= EXERCISE DETAILS =
Your reply should repeat all records verbatim and contain no images.

Document images with source code
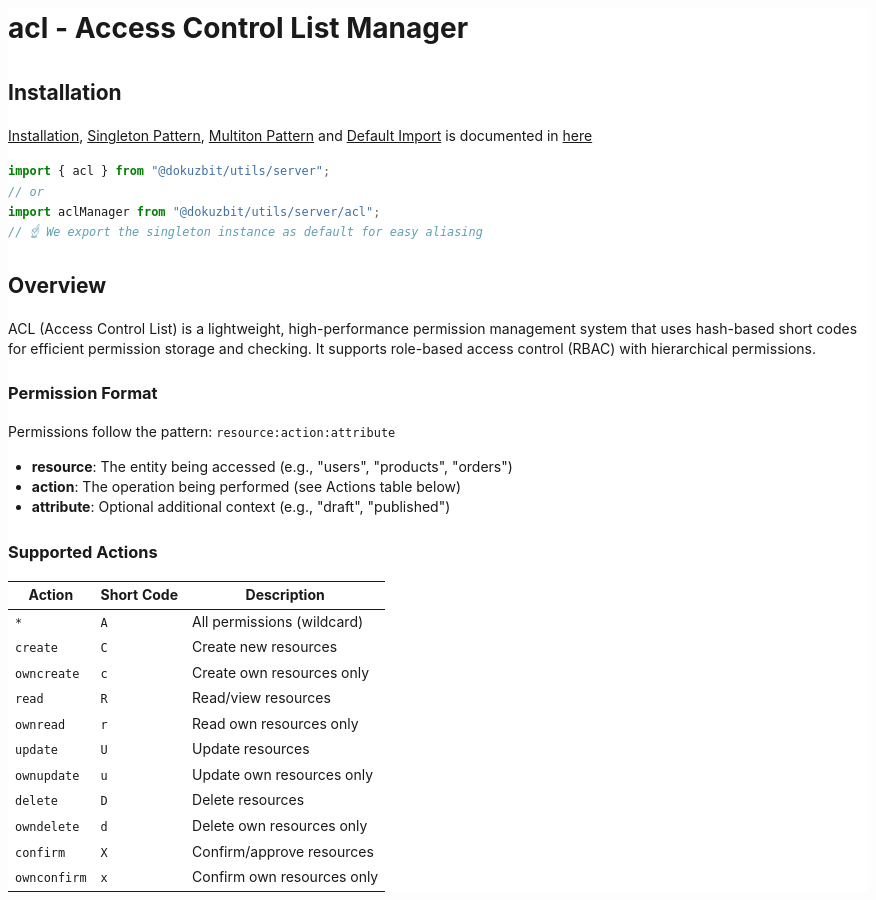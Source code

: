 # acl - Access Control List Manager

## Installation

[Installation](../common.md#installation), [Singleton Pattern](../common.md#singleton-pattern), [Multiton Pattern](../common.md#multiton-pattern) and [Default Import](../common.md#default-import) is documented in [here](../common.md)

```ts
import { acl } from "@dokuzbit/utils/server";
// or
import aclManager from "@dokuzbit/utils/server/acl";
// ☝️ We export the singleton instance as default for easy aliasing
```

## Overview

ACL (Access Control List) is a lightweight, high-performance permission management system that uses hash-based short codes for efficient permission storage and checking. It supports role-based access control (RBAC) with hierarchical permissions.

### Permission Format

Permissions follow the pattern: `resource:action:attribute`

- **resource**: The entity being accessed (e.g., "users", "products", "orders")
- **action**: The operation being performed (see Actions table below)
- **attribute**: Optional additional context (e.g., "draft", "published")

### Supported Actions

| Action       | Short Code | Description                    |
| ------------ | ---------- | ------------------------------ |
| `*`          | `A`        | All permissions (wildcard)     |
| `create`     | `C`        | Create new resources           |
| `owncreate`  | `c`        | Create own resources only      |
| `read`       | `R`        | Read/view resources            |
| `ownread`    | `r`        | Read own resources only        |
| `update`     | `U`        | Update resources               |
| `ownupdate`  | `u`        | Update own resources only      |
| `delete`     | `D`        | Delete resources               |
| `owndelete`  | `d`        | Delete own resources only      |
| `confirm`    | `X`        | Confirm/approve resources      |
| `ownconfirm` | `x`        | Confirm own resources only     |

= RESULT BELOW =
Source code

: # acl - Access Control List Manager

## Installation

[Installation](../common.md#installation), [Singleton Pattern](../common.md#singleton-pattern), [Multiton Pattern](../common.md#multiton-pattern) and [Default Import](../common.md#default-import) is documented in [here](../common.md)

```ts
import { acl } from "@dokuzbit/utils/server";
// or
import aclManager from "@dokuzbit/utils/server/acl";
// ☝️ We export the singleton instance as default for easy aliasing
```

## Overview

ACL (Access Control List) is a lightweight, high-performance permission management system that uses hash-based short codes for efficient permission storage and checking. It supports role-based access control (RBAC) with hierarchical permissions.

### Permission Format

Permissions follow the pattern: `resource:action:attribute`

- **resource**: The entity being accessed (e.g., "users", "products", "orders")
- **action**: The operation being performed (see Actions table below)
- **attribute**: Optional additional context (e.g., "draft", "published")

### Supported Actions

| Action       | Short Code | Description                    |
| ------------ | ---------- | ------------------------------ |
| `*`          | `A`        | All permissions (wildcard)     |
| `create`     | `C`        | Create new resources           |
| `owncreate`  | `c`        | Create own resources only      |
| `read`       | `R`        | Read/view resources            |
| `ownread`    | `r`        | Read own resources only        |
| `update`     | `U`        | Update resources               |
| `ownupdate`  | `u`        | Update own resources only      |
| `delete`     | `D`        | Delete resources               |
| `owndelete`  | `d`        | Delete own resources only      |
| `confirm`    | `X`        | Confirm/approve resources      |
| `ownconfirm` | `x`        | Confirm own resources only     |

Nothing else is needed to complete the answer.